» **Problem description**:
Unless it is a picture, every line from the start of the entries through the line with "logistic regression, multinomial regression" must be retyped exactly.

» **Dataset records**:
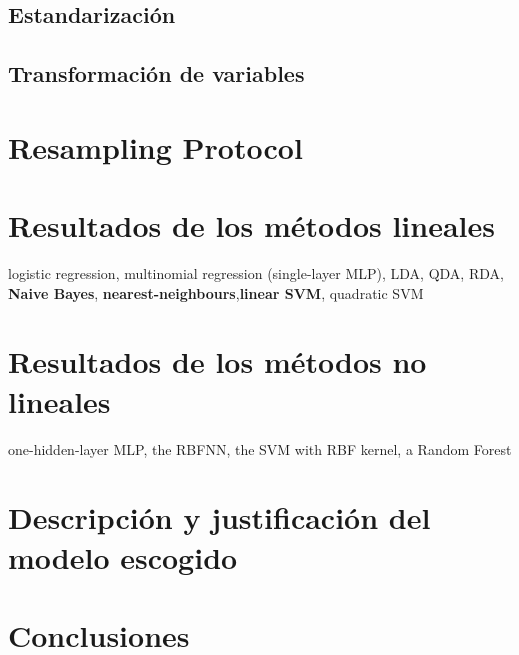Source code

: \documentclass[a4paper]{article}
\begin{document}
\subsection{Estandarización}

\subsection{Transformación de variables}

\section{Resampling Protocol}

\section{Resultados de los métodos lineales}
logistic regression, multinomial regression
(single-layer MLP), LDA, QDA, RDA, \textbf{Naive Bayes}, \textbf{nearest-neighbours},\textbf{linear SVM}, quadratic SVM
\section{Resultados de los métodos no lineales}
one-hidden-layer MLP, the RBFNN, the SVM with RBF kernel, a
Random Forest
\section{Descripción y justificación del modelo escogido}

\section{Conclusiones}
\end{document}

» **Solution to this problem**:
Source code

: \documentclass[a4paper]{article}
\begin{document}
\subsection{Estandarización}

\subsection{Transformación de variables}

\section{Resampling Protocol}

\section{Resultados de los métodos lineales}
logistic regression, multinomial regression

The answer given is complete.